▸ **What you should do**: Each entry below needs to be transcribed verbatim; the images should not appear.

--- START ---

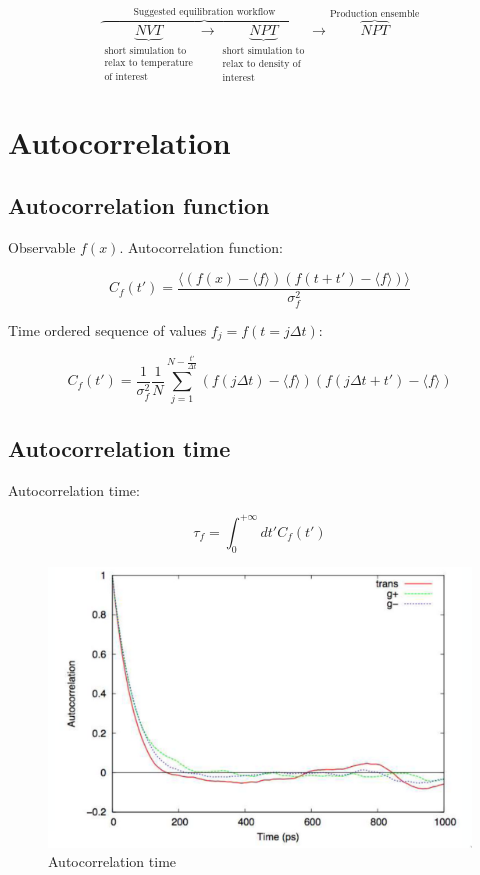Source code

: 						$$\overbrace{\underbrace{NVT}_{\substack{\text{short simulation to}\\\text{relax to temperature}\\\text{of interest}}}\rightarrow \underbrace{NPT}_{\substack{\text{short simulation to}\\\text{relax to density of}\\\text{interest}}}}^{\text{Suggested equilibration workflow}}\rightarrow	\overbrace{NPT}^{\text{Production ensemble}}$$


\section{Autocorrelation}

	\subsection{Autocorrelation function}
	Observable $f(x)$.
	Autocorrelation function:

	$$C_f(t') = \frac{\bigl\langle(f(x)-\langle f\rangle)(f(t+t') - \langle f\rangle)\bigr\rangle}{\sigma^2_f}$$

	Time ordered sequence of values $f_j = f(t=j\Delta t)$:

	$$C_f(t') = \frac{1}{\sigma^2_f}\frac{1}{N}\sum\limits_{j=1}^{N-\frac{t'}{\Delta t}}(f(j\Delta t)-\langle f\rangle)(f(j\Delta t + t')-\langle f\rangle)$$

	\subsection{Autocorrelation time}
	Autocorrelation time:

	$$\tau_f = \int_0^{+\infty} dt' C_f(t')$$

	\begin{figure}[H]
		\includegraphics[width = \textwidth]{autocorrelation-time}
		\caption{Autocorrelation time}
		\label{fig:autocorrelation-time}
	\end{figure}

--- END ---

▸ **Result**:
Source code

: 						$$\overbrace{\underbrace{NVT}_{\substack{\text{short simulation to}\\\text{relax to temperature}\\\text{of interest}}}\rightarrow \underbrace{NPT}_{\substack{\text{short simulation to}\\\text{relax to density of}\\\text{interest}}}}^{\text{Suggested equilibration workflow}}\rightarrow	\overbrace{NPT}^{\text{Production ensemble}}$$


\section{Autocorrelation}

	\subsection{Autocorrelation function}
	Observable $f(x)$.
	Autocorrelation function:

	$$C_f(t') = \frac{\bigl\langle(f(x)-\langle f\rangle)(f(t+t') - \langle f\rangle)\bigr\rangle}{\sigma^2_f}$$

	Time ordered sequence of values $f_j = f(t=j\Delta t)$:

	$$C_f(t') = \frac{1}{\sigma^2_f}\frac{1}{N}\sum\limits_{j=1}^{N-\frac{t'}{\Delta t}}(f(j\Delta t)-\langle f\rangle)(f(j\Delta t + t')-\langle f\rangle)$$

	\subsection{Autocorrelation time}
	Autocorrelation time:

	$$\tau_f = \int_0^{+\infty} dt' C_f(t')$$

	\begin{figure}[H]
		\includegraphics[width = \textwidth]{autocorrelation-time}
		\caption{Autocorrelation time}
		\label{fig:autocorrelation-time}
	\end{figure}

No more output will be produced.